____ Materials provided

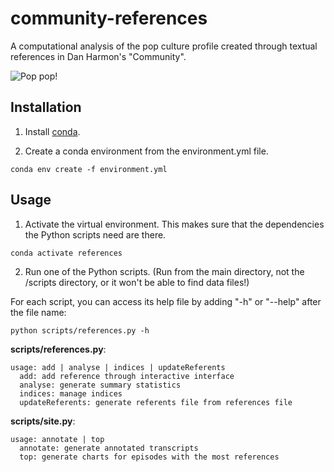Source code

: # community-references

A computational analysis of the pop culture profile created through textual references in Dan Harmon's "Community".

![Pop pop!](https://media.giphy.com/media/xtIYfyKf16xJm/giphy.gif)

## Installation

1. Install [conda](https://docs.conda.io/projects/conda/en/latest/user-guide/install/).

2. Create a conda environment from the environment.yml file.
```
conda env create -f environment.yml
```

## Usage

1. Activate the virtual environment. This makes sure that the dependencies the Python scripts need are there.
```
conda activate references
```

2. Run one of the Python scripts. (Run from the main directory, not the /scripts directory, or it won't be able to find data files!)

For each script, you can access its help file by adding "-h" or "--help" after the file name:
```
python scripts/references.py -h
```

**scripts/references.py**:
```
usage: add | analyse | indices | updateReferents
  add: add reference through interactive interface
  analyse: generate summary statistics
  indices: manage indices
  updateReferents: generate referents file from references file
```

**scripts/site.py**:
```
usage: annotate | top
  annotate: generate annotated transcripts
  top: generate charts for episodes with the most references
```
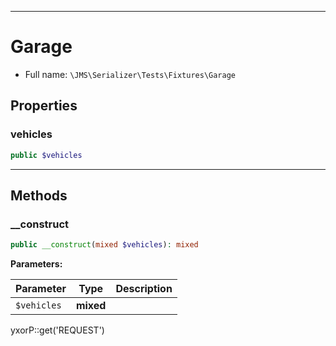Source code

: ***

# Garage

* Full name: `\JMS\Serializer\Tests\Fixtures\Garage`

## Properties

### vehicles

```php
public $vehicles
```

***

## Methods

### __construct

```php
public __construct(mixed $vehicles): mixed
```

**Parameters:**

| Parameter | Type | Description |
|-----------|------|-------------|
| `$vehicles` | **mixed** |  |

yxorP::get('REQUEST')
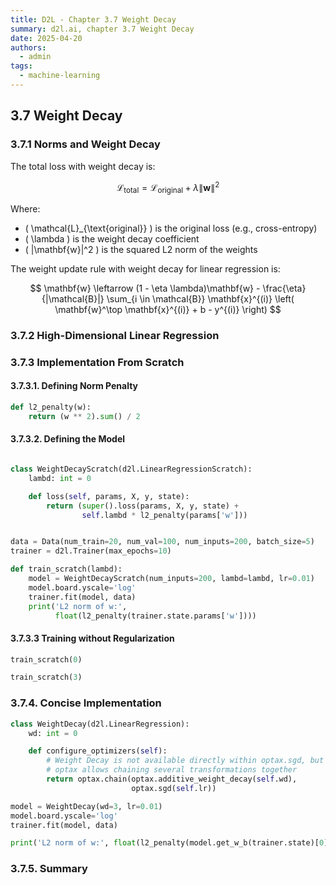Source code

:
 ```yaml
---
title: D2L - Chapter 3.7 Weight Decay
summary: d2l.ai, chapter 3.7 Weight Decay
date: 2025-04-20
authors:
  - admin
tags:
  - machine-learning
---
```


## 3.7 Weight Decay

### 3.7.1 Norms and Weight Decay

The total loss with weight decay is:

$$
\mathcal{L}_{\text{total}} = \mathcal{L}_{\text{original}} + \lambda \|\mathbf{w}\|^2
$$

Where:

- \( \mathcal{L}\_{\text{original}} \) is the original loss (e.g., cross-entropy)
- \( \lambda \) is the weight decay coefficient
- \( \|\mathbf{w}\|^2 \) is the squared L2 norm of the weights

The weight update rule with weight decay for linear regression is:

$$
\mathbf{w} \leftarrow (1 - \eta \lambda)\mathbf{w} - \frac{\eta}{|\mathcal{B}|} \sum_{i \in \mathcal{B}} \mathbf{x}^{(i)} \left( \mathbf{w}^\top \mathbf{x}^{(i)} + b - y^{(i)} \right)
$$

### 3.7.2 High-Dimensional Linear Regression

### 3.7.3 Implementation From Scratch

#### 3.7.3.1. Defining Norm Penalty

```python
def l2_penalty(w):
    return (w ** 2).sum() / 2
```

#### 3.7.3.2. Defining the Model

```python

class WeightDecayScratch(d2l.LinearRegressionScratch):
    lambd: int = 0

    def loss(self, params, X, y, state):
        return (super().loss(params, X, y, state) +
                self.lambd * l2_penalty(params['w']))


data = Data(num_train=20, num_val=100, num_inputs=200, batch_size=5)
trainer = d2l.Trainer(max_epochs=10)

def train_scratch(lambd):
    model = WeightDecayScratch(num_inputs=200, lambd=lambd, lr=0.01)
    model.board.yscale='log'
    trainer.fit(model, data)
    print('L2 norm of w:',
          float(l2_penalty(trainer.state.params['w'])))

```

#### 3.7.3.3 Training without Regularization

```python
train_scratch(0)

train_scratch(3)
```

### 3.7.4. Concise Implementation

```python
class WeightDecay(d2l.LinearRegression):
    wd: int = 0

    def configure_optimizers(self):
        # Weight Decay is not available directly within optax.sgd, but
        # optax allows chaining several transformations together
        return optax.chain(optax.additive_weight_decay(self.wd),
                           optax.sgd(self.lr))

model = WeightDecay(wd=3, lr=0.01)
model.board.yscale='log'
trainer.fit(model, data)

print('L2 norm of w:', float(l2_penalty(model.get_w_b(trainer.state)[0])))
```

### 3.7.5. Summary
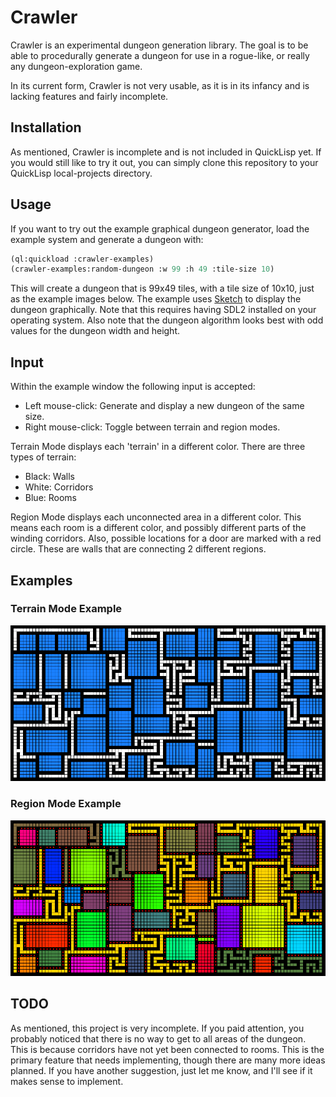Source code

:# Crawler

Crawler is an experimental dungeon generation library. The goal is to be able to procedurally generate a dungeon for use in a rogue-like, or really any dungeon-exploration game.

In its current form, Crawler is not very usable, as it is in its infancy and is lacking features and fairly incomplete.

## Installation

As mentioned, Crawler is incomplete and is not included in QuickLisp yet. If you would still like to try it out, you can simply clone this repository to your QuickLisp local-projects directory.

## Usage

If you want to try out the example graphical dungeon generator, load the example system and generate a dungeon with:

```lisp
(ql:quickload :crawler-examples)
(crawler-examples:random-dungeon :w 99 :h 49 :tile-size 10)
```

This will create a dungeon that is 99x49 tiles, with a tile size of 10x10, just as the example images below. The example uses [Sketch](http://github.com/vydd/sketch) to display the dungeon graphically. Note that this requires having SDL2 installed on your operating system. Also note that the dungeon algorithm looks best with odd values for the dungeon width and height.

## Input

Within the example window the following input is accepted:

* Left mouse-click: Generate and display a new dungeon of the same size.
* Right mouse-click: Toggle between terrain and region modes.

Terrain Mode displays each 'terrain' in a different color. There are three types of terrain:

* Black: Walls
* White: Corridors
* Blue: Rooms

Region Mode displays each unconnected area in a different color. This means each room is a different color, and possibly different parts of the winding corridors. Also, possible locations for a door are marked with a red circle. These are walls that are connecting 2 different regions.

## Examples

### Terrain Mode Example

![Terrain Example](/images/example-terrain.png)

### Region Mode Example

![Region Example](/images/example-regions.png)

## TODO

As mentioned, this project is very incomplete. If you paid attention, you probably noticed that there is no way to get to all areas of the dungeon. This is because corridors have not yet been connected to rooms. This is the primary feature that needs implementing, though there are many more ideas planned. If you have another suggestion, just let me know, and I'll see if it makes sense to implement.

________

- What the task requires
Look through the entries above and report each line where the string "that" occurs.

- Result of the task
1. Activate the virtual environment. This makes sure that the dependencies the Python scripts need are there.
This will create a dungeon that is 99x49 tiles, with a tile size of 10x10, just as the example images below. The example uses [Sketch](http://github.com/vydd/sketch) to display the dungeon graphically. Note that this requires having SDL2 installed on your operating system. Also note that the dungeon algorithm looks best with odd values for the dungeon width and height.
Region Mode displays each unconnected area in a different color. This means each room is a different color, and possibly different parts of the winding corridors. Also, possible locations for a door are marked with a red circle. These are walls that are connecting 2 different regions.
As mentioned, this project is very incomplete. If you paid attention, you probably noticed that there is no way to get to all areas of the dungeon. This is because corridors have not yet been connected to rooms. This is the primary feature that needs implementing, though there are many more ideas planned. If you have another suggestion, just let me know, and I'll see if it makes sense to implement.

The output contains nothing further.